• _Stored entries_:
========
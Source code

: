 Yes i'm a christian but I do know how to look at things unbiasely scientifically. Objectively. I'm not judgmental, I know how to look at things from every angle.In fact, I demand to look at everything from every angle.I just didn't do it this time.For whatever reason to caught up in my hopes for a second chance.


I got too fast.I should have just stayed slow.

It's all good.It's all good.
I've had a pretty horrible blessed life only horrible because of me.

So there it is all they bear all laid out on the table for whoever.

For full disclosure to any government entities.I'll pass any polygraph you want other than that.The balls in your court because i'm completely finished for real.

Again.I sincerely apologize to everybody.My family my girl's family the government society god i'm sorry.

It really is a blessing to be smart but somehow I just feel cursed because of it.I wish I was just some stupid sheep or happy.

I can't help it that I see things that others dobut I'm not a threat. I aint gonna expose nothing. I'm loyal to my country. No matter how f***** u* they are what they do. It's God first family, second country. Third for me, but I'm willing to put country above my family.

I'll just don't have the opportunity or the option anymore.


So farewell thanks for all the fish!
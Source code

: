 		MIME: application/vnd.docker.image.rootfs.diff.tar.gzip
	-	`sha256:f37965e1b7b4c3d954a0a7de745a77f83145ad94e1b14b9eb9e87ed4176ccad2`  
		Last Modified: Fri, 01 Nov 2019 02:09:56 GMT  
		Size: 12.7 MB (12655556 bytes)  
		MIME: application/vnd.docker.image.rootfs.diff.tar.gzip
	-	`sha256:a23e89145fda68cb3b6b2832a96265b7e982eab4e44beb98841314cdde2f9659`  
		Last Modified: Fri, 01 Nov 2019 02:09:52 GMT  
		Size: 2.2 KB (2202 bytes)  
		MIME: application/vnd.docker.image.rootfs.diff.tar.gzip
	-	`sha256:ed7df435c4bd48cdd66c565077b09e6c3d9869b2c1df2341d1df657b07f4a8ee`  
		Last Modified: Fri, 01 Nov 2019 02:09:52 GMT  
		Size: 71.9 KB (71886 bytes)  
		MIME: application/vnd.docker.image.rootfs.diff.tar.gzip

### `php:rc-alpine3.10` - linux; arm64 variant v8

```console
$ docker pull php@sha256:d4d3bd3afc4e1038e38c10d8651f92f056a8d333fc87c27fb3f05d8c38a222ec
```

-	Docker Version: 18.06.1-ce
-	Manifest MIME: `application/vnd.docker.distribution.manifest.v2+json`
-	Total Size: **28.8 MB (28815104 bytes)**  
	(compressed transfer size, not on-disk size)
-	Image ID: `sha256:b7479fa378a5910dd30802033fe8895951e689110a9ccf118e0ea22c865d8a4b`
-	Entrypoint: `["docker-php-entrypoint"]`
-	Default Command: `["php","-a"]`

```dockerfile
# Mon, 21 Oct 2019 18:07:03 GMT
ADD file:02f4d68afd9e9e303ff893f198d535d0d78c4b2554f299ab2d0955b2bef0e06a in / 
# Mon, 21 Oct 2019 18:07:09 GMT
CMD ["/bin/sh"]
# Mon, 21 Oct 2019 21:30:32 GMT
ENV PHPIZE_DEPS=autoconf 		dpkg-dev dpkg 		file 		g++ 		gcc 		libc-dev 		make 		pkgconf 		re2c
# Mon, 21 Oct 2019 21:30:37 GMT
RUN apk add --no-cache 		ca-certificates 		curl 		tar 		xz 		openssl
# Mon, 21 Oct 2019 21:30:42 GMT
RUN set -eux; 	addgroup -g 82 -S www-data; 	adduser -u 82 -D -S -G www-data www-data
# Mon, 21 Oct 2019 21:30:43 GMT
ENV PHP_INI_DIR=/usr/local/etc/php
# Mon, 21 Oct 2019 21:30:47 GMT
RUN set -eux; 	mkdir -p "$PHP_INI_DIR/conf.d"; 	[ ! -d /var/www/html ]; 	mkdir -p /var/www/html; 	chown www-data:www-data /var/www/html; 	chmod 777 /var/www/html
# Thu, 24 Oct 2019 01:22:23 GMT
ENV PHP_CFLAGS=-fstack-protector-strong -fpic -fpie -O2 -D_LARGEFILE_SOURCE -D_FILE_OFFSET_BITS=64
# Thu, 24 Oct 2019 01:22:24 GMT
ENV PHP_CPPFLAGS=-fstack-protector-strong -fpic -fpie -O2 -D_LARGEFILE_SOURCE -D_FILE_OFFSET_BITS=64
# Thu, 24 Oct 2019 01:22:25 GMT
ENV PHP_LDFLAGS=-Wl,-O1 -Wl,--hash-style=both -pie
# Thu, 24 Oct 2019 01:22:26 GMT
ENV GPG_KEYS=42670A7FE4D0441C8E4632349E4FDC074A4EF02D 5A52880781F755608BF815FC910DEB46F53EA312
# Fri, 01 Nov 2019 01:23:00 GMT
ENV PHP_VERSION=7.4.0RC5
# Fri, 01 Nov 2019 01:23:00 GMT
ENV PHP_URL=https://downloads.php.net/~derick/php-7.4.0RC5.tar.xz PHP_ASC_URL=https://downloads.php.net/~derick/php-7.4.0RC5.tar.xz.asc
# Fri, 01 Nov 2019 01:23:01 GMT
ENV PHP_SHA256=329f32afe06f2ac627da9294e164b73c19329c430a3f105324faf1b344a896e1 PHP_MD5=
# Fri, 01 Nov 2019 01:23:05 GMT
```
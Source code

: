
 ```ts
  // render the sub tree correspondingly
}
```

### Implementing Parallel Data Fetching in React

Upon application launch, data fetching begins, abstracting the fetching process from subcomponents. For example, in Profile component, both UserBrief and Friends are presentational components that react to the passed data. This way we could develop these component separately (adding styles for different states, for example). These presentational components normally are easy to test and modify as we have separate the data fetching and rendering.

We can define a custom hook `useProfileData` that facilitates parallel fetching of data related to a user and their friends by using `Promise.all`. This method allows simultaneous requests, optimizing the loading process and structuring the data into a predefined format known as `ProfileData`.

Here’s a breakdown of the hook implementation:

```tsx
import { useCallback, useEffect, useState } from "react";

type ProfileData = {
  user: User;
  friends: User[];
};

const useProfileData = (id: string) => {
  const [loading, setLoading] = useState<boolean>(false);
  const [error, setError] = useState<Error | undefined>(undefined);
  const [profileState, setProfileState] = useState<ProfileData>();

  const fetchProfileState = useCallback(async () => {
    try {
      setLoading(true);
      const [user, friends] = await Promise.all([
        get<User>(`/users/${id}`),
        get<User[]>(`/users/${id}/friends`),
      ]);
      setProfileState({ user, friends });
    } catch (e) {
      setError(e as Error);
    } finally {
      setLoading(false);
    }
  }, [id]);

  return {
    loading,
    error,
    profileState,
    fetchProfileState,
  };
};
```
========
Please give an exact copy of every entry.

Source code

: Yes i'm a christian but I do know how to look at things unbiasely scientifically. Objectively. I'm not judgmental, I know how to look at things from every angle.In fact, I demand to look at everything from every angle.I just didn't do it this time.For whatever reason to caught up in my hopes for a second chance.


I got too fast.I should have just stayed slow.

It's all good.It's all good.
I've had a pretty horrible blessed life only horrible because of me.

So there it is all they bear all laid out on the table for whoever.

For full disclosure to any government entities.I'll pass any polygraph you want other than that.The balls in your court because i'm completely finished for real.

Again.I sincerely apologize to everybody.My family my girl's family the government society god i'm sorry.

It really is a blessing to be smart but somehow I just feel cursed because of it.I wish I was just some stupid sheep or happy.

I can't help it that I see things that others dobut I'm not a threat. I aint gonna expose nothing. I'm loyal to my country. No matter how f***** u* they are what they do. It's God first family, second country. Third for me, but I'm willing to put country above my family.

I'll just don't have the opportunity or the option anymore.


So farewell thanks for all the fish!
Source code

: 		MIME: application/vnd.docker.image.rootfs.diff.tar.gzip
	-	`sha256:f37965e1b7b4c3d954a0a7de745a77f83145ad94e1b14b9eb9e87ed4176ccad2`  
		Last Modified: Fri, 01 Nov 2019 02:09:56 GMT  
		Size: 12.7 MB (12655556 bytes)  
		MIME: application/vnd.docker.image.rootfs.diff.tar.gzip
	-	`sha256:a23e89145fda68cb3b6b2832a96265b7e982eab4e44beb98841314cdde2f9659`  
		Last Modified: Fri, 01 Nov 2019 02:09:52 GMT  
		Size: 2.2 KB (2202 bytes)  
		MIME: application/vnd.docker.image.rootfs.diff.tar.gzip
	-	`sha256:ed7df435c4bd48cdd66c565077b09e6c3d9869b2c1df2341d1df657b07f4a8ee`  
		Last Modified: Fri, 01 Nov 2019 02:09:52 GMT  
		Size: 71.9 KB (71886 bytes)  
		MIME: application/vnd.docker.image.rootfs.diff.tar.gzip

### `php:rc-alpine3.10` - linux; arm64 variant v8

```console
$ docker pull php@sha256:d4d3bd3afc4e1038e38c10d8651f92f056a8d333fc87c27fb3f05d8c38a222ec
```

-	Docker Version: 18.06.1-ce
-	Manifest MIME: `application/vnd.docker.distribution.manifest.v2+json`
-	Total Size: **28.8 MB (28815104 bytes)**  
	(compressed transfer size, not on-disk size)
-	Image ID: `sha256:b7479fa378a5910dd30802033fe8895951e689110a9ccf118e0ea22c865d8a4b`
-	Entrypoint: `["docker-php-entrypoint"]`
-	Default Command: `["php","-a"]`

```dockerfile
# Mon, 21 Oct 2019 18:07:03 GMT
ADD file:02f4d68afd9e9e303ff893f198d535d0d78c4b2554f299ab2d0955b2bef0e06a in / 
# Mon, 21 Oct 2019 18:07:09 GMT
CMD ["/bin/sh"]
# Mon, 21 Oct 2019 21:30:32 GMT
ENV PHPIZE_DEPS=autoconf 		dpkg-dev dpkg 		file 		g++ 		gcc 		libc-dev 		make 		pkgconf 		re2c
# Mon, 21 Oct 2019 21:30:37 GMT
RUN apk add --no-cache 		ca-certificates 		curl 		tar 		xz 		openssl
# Mon, 21 Oct 2019 21:30:42 GMT
RUN set -eux; 	addgroup -g 82 -S www-data; 	adduser -u 82 -D -S -G www-data www-data
# Mon, 21 Oct 2019 21:30:43 GMT
ENV PHP_INI_DIR=/usr/local/etc/php
# Mon, 21 Oct 2019 21:30:47 GMT
RUN set -eux; 	mkdir -p "$PHP_INI_DIR/conf.d"; 	[ ! -d /var/www/html ]; 	mkdir -p /var/www/html; 	chown www-data:www-data /var/www/html; 	chmod 777 /var/www/html
# Thu, 24 Oct 2019 01:22:23 GMT
ENV PHP_CFLAGS=-fstack-protector-strong -fpic -fpie -O2 -D_LARGEFILE_SOURCE -D_FILE_OFFSET_BITS=64
# Thu, 24 Oct 2019 01:22:24 GMT
ENV PHP_CPPFLAGS=-fstack-protector-strong -fpic -fpie -O2 -D_LARGEFILE_SOURCE -D_FILE_OFFSET_BITS=64
# Thu, 24 Oct 2019 01:22:25 GMT
ENV PHP_LDFLAGS=-Wl,-O1 -Wl,--hash-style=both -pie
# Thu, 24 Oct 2019 01:22:26 GMT
ENV GPG_KEYS=42670A7FE4D0441C8E4632349E4FDC074A4EF02D 5A52880781F755608BF815FC910DEB46F53EA312
# Fri, 01 Nov 2019 01:23:00 GMT
ENV PHP_VERSION=7.4.0RC5
# Fri, 01 Nov 2019 01:23:00 GMT
ENV PHP_URL=https://downloads.php.net/~derick/php-7.4.0RC5.tar.xz PHP_ASC_URL=https://downloads.php.net/~derick/php-7.4.0RC5.tar.xz.asc
# Fri, 01 Nov 2019 01:23:01 GMT
ENV PHP_SHA256=329f32afe06f2ac627da9294e164b73c19329c430a3f105324faf1b344a896e1 PHP_MD5=
# Fri, 01 Nov 2019 01:23:05 GMT
```
Source code

:
 ```ts
  // render the sub tree correspondingly
}
```

### Implementing Parallel Data Fetching in React

Upon application launch, data fetching begins, abstracting the fetching process from subcomponents. For example, in Profile component, both UserBrief and Friends are presentational components that react to the passed data. This way we could develop these component separately (adding styles for different states, for example). These presentational components normally are easy to test and modify as we have separate the data fetching and rendering.

We can define a custom hook `useProfileData` that facilitates parallel fetching of data related to a user and their friends by using `Promise.all`. This method allows simultaneous requests, optimizing the loading process and structuring the data into a predefined format known as `ProfileData`.

Here’s a breakdown of the hook implementation:

```tsx
import { useCallback, useEffect, useState } from "react";

type ProfileData = {
  user: User;
  friends: User[];
};

const useProfileData = (id: string) => {
  const [loading, setLoading] = useState<boolean>(false);
  const [error, setError] = useState<Error | undefined>(undefined);
  const [profileState, setProfileState] = useState<ProfileData>();

  const fetchProfileState = useCallback(async () => {
    try {
      setLoading(true);
      const [user, friends] = await Promise.all([
        get<User>(`/users/${id}`),
        get<User[]>(`/users/${id}/friends`),
      ]);
      setProfileState({ user, friends });
    } catch (e) {
      setError(e as Error);
    } finally {
      setLoading(false);
    }
  }, [id]);

  return {
    loading,
    error,
    profileState,
    fetchProfileState,
  };
};
```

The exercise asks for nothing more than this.